En danger critique d’extinction en France, les populations de saxifrage oeil-de-bouc n’ont cessé de régresser partout en Europe. Ainsi, en 2017, il ne subsistait en France plus qu’une seule population viable à Bannans, dans le Haut-Doubs ! Depuis, cette jolie fleur dorée fait l’objet d’un programme inédit de réintroduction en milieux naturel, mené par le Conservatoire botanique national de Franche-Comté – Observatoire régional des Invertébrés (CBNFC-ORI), et auquel les communes de Malpas et des Pontets sont associées !

Site-maplas_Justine-AMIOTTE-SUCHETPourquoi est-elle menacée ?
La saxifrage oeil-de-bouc trouve refuge dans les tourbières. Faiblement compétitive, elle n’aime ni le manque ni l’excès d’eau et de nutriments, ce qui la rend particulièrement fragile. Sa disparition est avant tout liée aux changements qui peuvent survenir dans son habitat naturel. Les atteintes qui ont pu être portées à son milieu (drainage, fertilisation, enfrichement…) en font aujourd’hui une plante reconnue « En danger critique d’extinction » dont l’avenir se trouve menacé à très court terme. Si rien n’est fait, l’espèce s’éteindra en France…

Un plan national d’action et une responsabilité franc-comtoise…Protégée, la saxifrage œil-de-bouc bénéficie d’un plan national d’action visant à favoriser sa conservation. Programmé sur 10 ans, ce plan se décline en trois priorités :

  • Renforcer la dernière population encore existante à Bannans
  • Réintroduire la plante dans les anciennes stations franc-comtoises connues
  • Et l’introduire sur de nouveaux sites identifiés comme potentiellement favorables

Dernier bastion de l’espèce, la responsabilité de la Franche-Comté dans la conservation de ce trésor du patrimoine naturel régional est donc toute particulière…

Pourquoi les communes de Malpas et des Pontets sont-elles concernées ?
C’est dans le cadre de ce plan de réintroduction que la tourbière du lac du Trouillot aux Pontets et celle du lac de Malpas ont été retenues pour faire partie des sites de réintroduction. D’après le CBNFC-ORI, la saxifrage œil-de-bouc aurait été mentionnée par les botanistes jusqu’en 2005 aux Pontets.

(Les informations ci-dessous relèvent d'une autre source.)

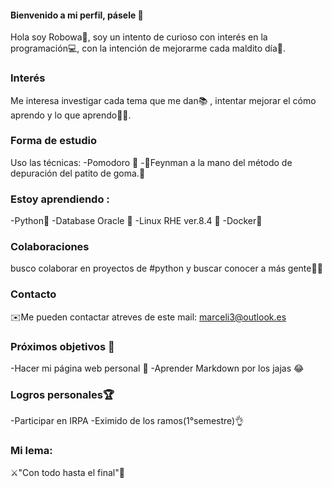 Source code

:#### Bienvenido a mi perfil, pásele 👋

Hola soy Robowa🤖, soy un intento de curioso con interés en la programación💻, con la intención de mejorarme cada maldito día💪.

### Interés

Me interesa investigar cada tema que me dan📚 , intentar mejorar el cómo aprendo y lo que aprendo🧑‍💻.

### Forma de estudio

Uso las técnicas: 
-Pomodoro 🍅
-🐤Feynman a la mano del método de depuración del patito de goma.🐤

### Estoy aprendiendo : 

-Python🐍
-Database Oracle 🔮
-Linux RHE ver.8.4 🎩
-Docker🐋

### Colaboraciones

busco colaborar en proyectos de #python y buscar conocer a más gente👊💕

### Contacto

✉️Me pueden contactar atreves de este mail: marceli3@outlook.es

### Próximos objetivos 📌

-Hacer mi página web personal 📰
-Aprender Markdown por los jajas 😂

### Logros personales🏆

-Participar en IRPA
-Eximido de los ramos(1°semestre)👌

### Mi lema:

⚔️"Con todo hasta el final"🤕
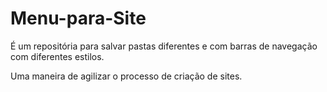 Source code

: # Menu-para-Site
É um repositória para salvar pastas diferentes e com barras de navegação com diferentes estilos.

<p>Uma maneira de agilizar o processo de criação de sites.</p>
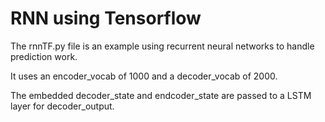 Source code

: # RNN using Tensorflow
The rnnTF.py file is an example using recurrent neural networks to handle prediction work. 

It uses an encoder_vocab of 1000 and a decoder_vocab of 2000.

The embedded decoder_state and endcoder_state are passed to a LSTM layer for decoder_output.
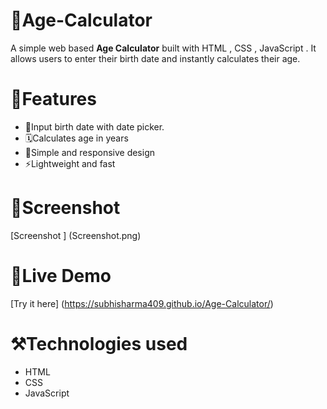 # 🧮Age-Calculator
A simple web based **Age Calculator** built with HTML , CSS , JavaScript .
It allows users to enter their birth date and instantly calculates their age.

# 🚀Features
- 📅Input birth date with date picker.
- 🗓️Calculates age in years
- 🎨Simple and responsive design
- ⚡Lightweight and fast

# 📸Screenshot
[Screenshot ] (Screenshot.png)


# 🔗Live Demo
[Try it here] (https://subhisharma409.github.io/Age-Calculator/)

# ⚒️Technologies used
- HTML
- CSS
- JavaScript
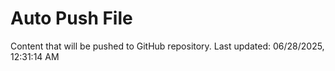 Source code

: # Auto Push File

Content that will be pushed to GitHub repository.
Last updated: 06/28/2025, 12:31:14 AM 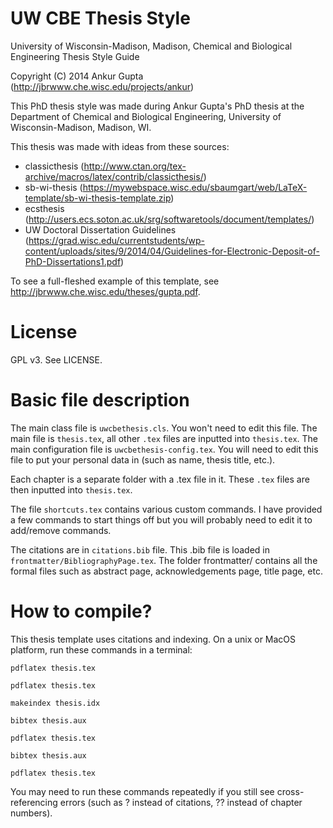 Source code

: UW CBE Thesis Style
==
University of Wisconsin-Madison, Madison, Chemical and Biological Engineering Thesis Style Guide

Copyright (C) 2014 Ankur Gupta (http://jbrwww.che.wisc.edu/projects/ankur)


This PhD thesis style was made during Ankur Gupta's PhD thesis at the
Department of Chemical and Biological Engineering, 
University of Wisconsin-Madison, Madison, WI. 

This thesis was made with ideas from these sources:

*  classicthesis (http://www.ctan.org/tex-archive/macros/latex/contrib/classicthesis/)
*  sb-wi-thesis (https://mywebspace.wisc.edu/sbaumgart/web/LaTeX-template/sb-wi-thesis-template.zip)
*  ecsthesis (http://users.ecs.soton.ac.uk/srg/softwaretools/document/templates/)
*  UW Doctoral Dissertation Guidelines (https://grad.wisc.edu/currentstudents/wp-content/uploads/sites/9/2014/04/Guidelines-for-Electronic-Deposit-of-PhD-Dissertations1.pdf)

To see a full-fleshed example of this template, see http://jbrwww.che.wisc.edu/theses/gupta.pdf.

License
==
GPL v3. See LICENSE. 


Basic file description
==

The main class file is `uwcbethesis.cls`. You won't need to edit this file. 
The main file is `thesis.tex`, all other `.tex` files are inputted into `thesis.tex`. 
The main configuration file is `uwcbethesis-config.tex`. You will need to edit this 
file to put your personal data in (such as name, thesis title, etc.). 

Each chapter is a separate folder with a .tex file in it. These `.tex` files are then 
inputted into `thesis.tex`. 

The file `shortcuts.tex` contains various custom commands. I have provided a few commands 
to start things off but you will probably need to edit it to add/remove commands. 

The citations are in `citations.bib` file. This .bib file is loaded in 
`frontmatter/BibliographyPage.tex`. The folder frontmatter/ contains all the formal files 
such as abstract page, acknowledgements page, title page, etc. 


How to compile?
==

This thesis template uses citations and indexing. On a unix or MacOS platform, run these commands 
in a terminal:

`pdflatex thesis.tex`

`pdflatex thesis.tex`

`makeindex thesis.idx`

`bibtex thesis.aux`

`pdflatex thesis.tex`

`bibtex thesis.aux`

`pdflatex thesis.tex`

You may need to run these commands repeatedly if you still see cross-referencing errors (such 
as ? instead of citations, ?? instead of chapter numbers). 









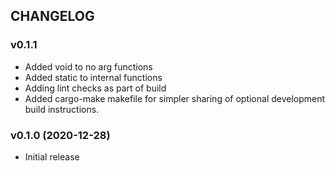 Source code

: ## CHANGELOG

### v0.1.1

* Added void to no arg functions
* Added static to internal functions
* Adding lint checks as part of build
* Added cargo-make makefile for simpler sharing of optional development build instructions.

### v0.1.0 (2020-12-28)

* Initial release

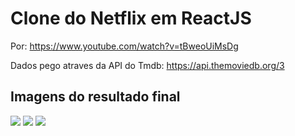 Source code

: # Clone do Netflix em ReactJS
Por: https://www.youtube.com/watch?v=tBweoUiMsDg

Dados pego atraves da API do Tmdb:  https://api.themoviedb.org/3

## Imagens do resultado final
![](/img/Capturar1.JPG)
![](/img/Capturar2.JPG)
![](/img/Capturar3.JPG)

Quant à Malpas, même si la saxifrage œil-de-bouc ni a jamais été aperçue historiquement, le site présente des conditions particulièrement adaptées à l’espèce et pourrait donc être un habitat naturel particulièrement favorable. En effet, ces deux secteurs ont de grandes qualités écologiques (qualité et quantité d’eau). Il s’agit de marais de transition, un habitat très rare, adapté pour la saxifrage oeil-de-bouc et inventorié pour 40 hectares au total dans le Haut-Doubs et Haut-Jura.

D’autres sites, sur les communes de Bannans et Les Rousses ont également été sélectionnés dans le cadre de ce projet.

Pied-saxifrage-en-milieu-naturel_Justine-AMIOTTE-SUCHET

Les étapes de la réintroduction
Les plants produits à partir des semences provenant du site historique de Bannans et du site des Amburnex en Suisse sont d’abord mises en culture aux jardins botaniques de Besançon, Nancy, Mulhouse et Lausanne, puis transférés à la Rivière-Drugeon, pour s’acclimater. Chaque année, ils sont ensuite transportés sur site, pour être plantés en milieu naturel.
Les tourbières des lacs de Malpas et du Trouillot aux Pontets ont déjà connus 5 campagnes de plantation chacune, entre 2018 et 2020, portant le nombre de plants aujourd’hui réintroduits sur place à 589 ! 

Les plantations se poursuivront jusqu’en 2022.
Ces plantations sont menées par deux membres du CBNFC-ORI, Julien Guyonneau et Justine Amiotte-Suchet, et par l’un des jardiniers du jardin botanique de l’Université de Franche-Comté et de la Ville de Besançon, Cédric Bouvier.

Premiers résultats :
Ces résultats sont globalement encourageants sur l’ensemble des sites car ils montrent un taux de survie élevé, de l’ordre de 94% tous sites confondus (Les Pontets, Bannans, Malpas et Les Rousses). Les plants se développent sous forme de colonies en produisant des stolons et commencent seulement à prendre leur aise en s’échappant à plus de 30 centimètres d’où ils ont été plantés.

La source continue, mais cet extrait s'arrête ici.